How to remove users without 'Can Use' permission from Confluence People Directory
This article applies to Confluence 5.8 and earlier.
In Confluence 5.9 we introduced integration with Jira Service Desk that meant that you could allow all active users and customers to view knowledge base articles in Confluence without granting them a Confluence license or enabling anonymous access to your site.
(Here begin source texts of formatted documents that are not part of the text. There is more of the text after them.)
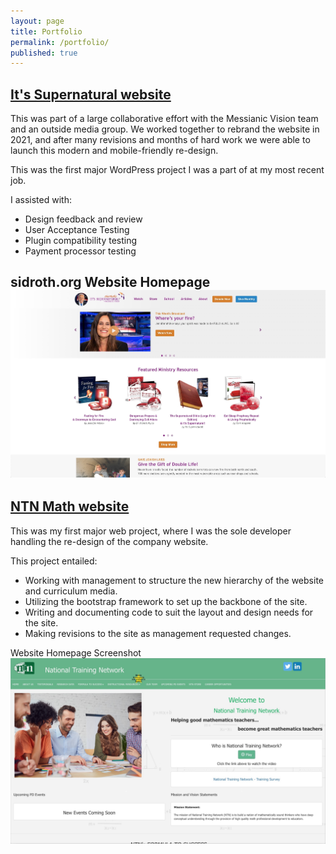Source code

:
 ```yaml
---
layout: page
title: Portfolio
permalink: /portfolio/
published: true
---
```


## [It's Supernatural website](https://sidroth.org)

This was part of a large collaborative effort with the Messianic Vision team and an outside media group. We worked together to rebrand the website in 2021, and after many revisions and months of hard work we were able to launch this modern and mobile-friendly re-design.

This was the first major WordPress project I was a part of at my most recent job.

I assisted with:

- Design feedback and review
- User Acceptance Testing
- Plugin compatibility testing
- Payment processor testing

sidroth.org Website Homepage
![SidRoth.org Homepage](/images/sidrothscreenshot.jpg)
---
## [NTN Math website](www.ntnmath.com)

This was my first major web project, where I was the sole developer handling the re-design of the company website. 

This project entailed: 

- Working with management to structure the new hierarchy of the website and curriculum media. 
- Utilizing the bootstrap framework to set up the backbone of the site.
- Writing and documenting code to suit the layout and design needs for the site. 
- Making revisions to the site as management requested changes.

Website Homepage Screenshot
![NTN Math Homepage](/images/ntnmathscreenshot.jpg)
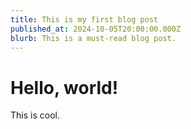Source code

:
```yaml
---  
title: This is my first blog post  
published_at: 2024-10-05T20:00:00.000Z  
blurb: This is a must-read blog post.
---  
```


# Hello, world!

This is cool.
For this reason, any user who does not have the 'Use Confluence' global permission does not appear in the people directory (or are able to be mentioned on a page).
Purpose
Users are listed in the People Directory who do not have Confluence Use permission, and should not appear in the People Directory.
Solution
The following has been tested in PostgreSQL, and may need to be modified for other database types.
- Stop Confluence
Run test query to see which results will be deleted:
SELECT DISTINCT lower_username FROM user_mapping WHERE lower_username not in ( SELECT DISTINCT u.lower_user_name FROM cwd_user u JOIN cwd_membership m ON u.id = child_user_id JOIN cwd_group g ON m.parent_id = g.id JOIN SPACEPERMISSIONS sp ON g.group_name = sp.PERMGROUPNAME JOIN cwd_directory d on u.directory_id = d.id WHERE PERMTYPE='USECONFLUENCE' AND u.active = 'T' AND d.active = 'T');Run query to delete users from People Directory:
DELETE FROM CONTENT WHERE contenttype = 'USERINFO' AND username IN (SELECT DISTINCT user_key FROM user_mapping WHERE lower_username not in ( SELECT DISTINCT u.lower_user_name FROM cwd_user u JOIN cwd_membership m ON u.id = child_user_id JOIN cwd_group g ON m.parent_id = g.id JOIN SPACEPERMISSIONS sp ON g.group_name = sp.PERMGROUPNAME JOIN cwd_directory d on u.directory_id = d.id WHERE PERMTYPE='USECONFLUENCE' AND u.active = 'T' AND d.active = 'T'));- Start Confluence
- Reindex Confluence
- Check People Directory to confirm users are removed.
Always back up your data before performing any modifications to the database. If possible, test any alter, insert, update, or delete SQL commands on a staging server first.